Here's an example demonstrating my problem:
Console.WriteLine("Int32");
Console.WriteLine(new[] { 1, 2, 3, 0}.GetHashCode());
Console.WriteLine(new[] { 1, 2, 3, 0 }.GetHashCode());
Console.WriteLine("String");
Console.WriteLine(string.Join(",", new[] { 1, 2, 3, 0}).GetHashCode());
Console.WriteLine(string.Join(",", new[] { 1, 2, 3, 0 }).GetHashCode());
Output:
Int32
43124074
51601393
String
406954194
406954194
As you can see, the arrays return a different hash.
Is there any way of getting the performance of the long array hash, but the uniqeness of the string hash?
See my own answer below for a performance comparison of all the suggestions.
About the potential duplicate -- that question has a lot of useful information, but as this question was primarily about finding high performance alternatives, I think it still provides some useful solutions that are not mentioned there.

That the first one is different is actually good. Arrays are a reference type and luckily they are using the reference (somehow) during hash generation. I would guess that is something like the Pointer that is used on machine code level, or some Garbage Colletor level value. One of the things you have no influence on but is copied if you assign the same instance to a new reference variable.
In the 2nd case you get the hash value on a string consisting of "," and whatever (new[] { 1, 2, 3, 0 }).ToString(); should return. The default is something like teh class name, so of course in both cases they will be the same. And of course string has all those funny special rules like "compares like a value type" and "string interning", so the hash should be the same.
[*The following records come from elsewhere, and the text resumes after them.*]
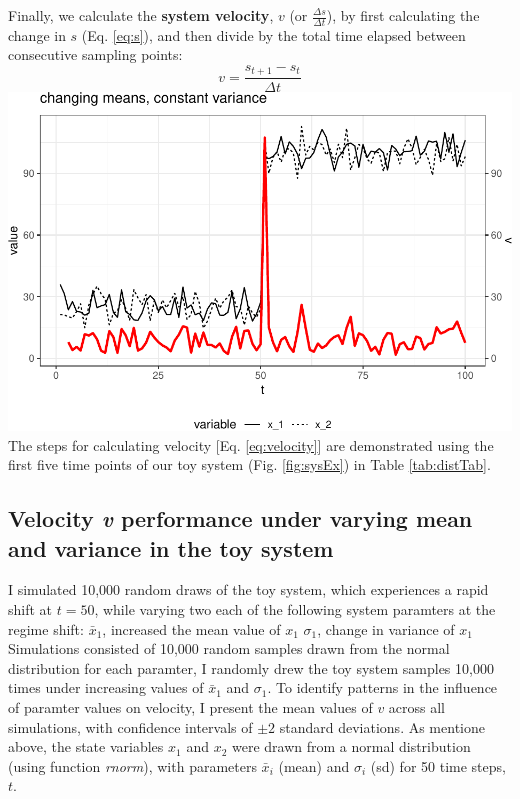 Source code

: \documentclass[12pt,twoside,openany]{reedthesis}
\begin{document}
Finally, we calculate the \textbf{system velocity}, \(v\) (or
\(\frac{\Delta s}{\Delta t}\)), by first calculating the change in \(s\)
(Eq. \eqref{eq:s}), and then divide by the total time elapsed between
consecutive sampling points:
\begin{equation}
 v = \frac {s_{t+1}-s_{t}}{\Delta t} 
\label{eq:velocity}
\end{equation}
\includegraphics{_myDissertation_files/figure-latex/velocSysEx1-1.pdf}
The steps for calculating velocity {[}Eq. \eqref{eq:velocity}{]} are
demonstrated using the first five time points of our toy system (Fig.
\ref{fig:sysEx}) in Table \ref{tab:distTab}.

\subsection{\texorpdfstring{Velocity \emph{v} performance under varying
mean and variance in the toy
system}{Velocity v performance under varying mean and variance in the toy system}}\label{velocity-v-performance-under-varying-mean-and-variance-in-the-toy-system}

I simulated 10,000 random draws of the toy system, which experiences a
rapid shift at \(t = 50\), while varying two each of the following
system paramters at the regime shift: \(\bar{x}_1\), increased the mean
value of \(x_1\) \(\sigma_1\), change in variance of \(x_1\) Simulations
consisted of 10,000 random samples drawn from the normal distribution
for each paramter, I randomly drew the toy system samples 10,000 times
under increasing values of \(\bar{x}_1\) and \(\sigma_1\). To identify
patterns in the influence of paramter values on velocity, I present the
mean values of \(v\) across all simulations, with confidence intervals
of \(\pm 2\) standard deviations. As mentione above, the state variables
\(x_1\) and \(x_2\) were drawn from a normal distribution (using
function \emph{rnorm}), with parameters \(\bar{x}_i\) (mean) and
\(\sigma_i\) (sd) for 50 time steps, \(t\).
\end{document}
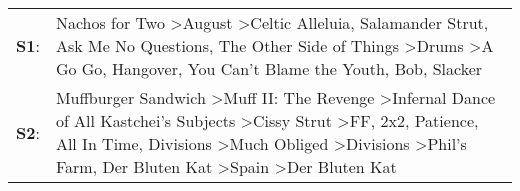 \begin{supertabular}{p{0.03\textwidth}p{0.92\textwidth}}
 \textbf{S1}:  &                                                                                                                                                                                             Nachos for Two\textsuperscript{} \textgreater \enspace August\textsuperscript{} \textgreater \enspace Celtic Alleluia\textsuperscript{}, \enspace Salamander Strut\textsuperscript{}, \enspace Ask Me No Questions\textsuperscript{}, \enspace The Other Side of Things\textsuperscript{} \textgreater \enspace Drums\textsuperscript{} \textgreater \enspace A Go Go\textsuperscript{}, \enspace Hangover\textsuperscript{}, \enspace You Can't Blame the Youth\textsuperscript{}, \enspace Bob\textsuperscript{}, \enspace Slacker\textsuperscript{}  \enspace  \\
 \textbf{S2}:  &  Muffburger Sandwich\textsuperscript{} \textgreater \enspace Muff II: The Revenge\textsuperscript{} \textgreater \enspace Infernal Dance of All Kastchei's Subjects\textsuperscript{} \textgreater \enspace Cissy Strut\textsuperscript{} \textgreater \enspace FF\textsuperscript{}, \enspace 2x2\textsuperscript{}, \enspace Patience\textsuperscript{}, \enspace All In Time\textsuperscript{}, \enspace Divisions\textsuperscript{} \textgreater \enspace Much Obliged\textsuperscript{} \textgreater \enspace Divisions\textsuperscript{} \textgreater \enspace Phil's Farm\textsuperscript{}, \enspace Der Bluten Kat\textsuperscript{} \textgreater \enspace Spain\textsuperscript{} \textgreater \enspace Der Bluten Kat\textsuperscript{}  \enspace  \\
\end{supertabular}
Another alternative is to leverage the lesser known IEqualityComparer to implement your own hash and equality comparisons. There are some notes you'll need to observe about building good hashes, and it's generally not good practice to have editable data in your keys, as it'll introduce instability should the keys ever change, but it would certainly be more performant than using string joins.
public class ArrayKeyComparer : IEqualityComparer<int[]>
{
public bool Equals(int[] x, int[] y)
{
return x == null || y == null
? x == null && y == null
: x.SequenceEqual(y);
}
public int GetHashCode(int[] obj)
{
var seed = 0;
if(obj != null)
foreach (int i in obj)
seed %= i.GetHashCode();
return seed;
}
}
Note that this still may not be as performant as a tuple, since it's still iterating the array rather than being able to take a more constant expression.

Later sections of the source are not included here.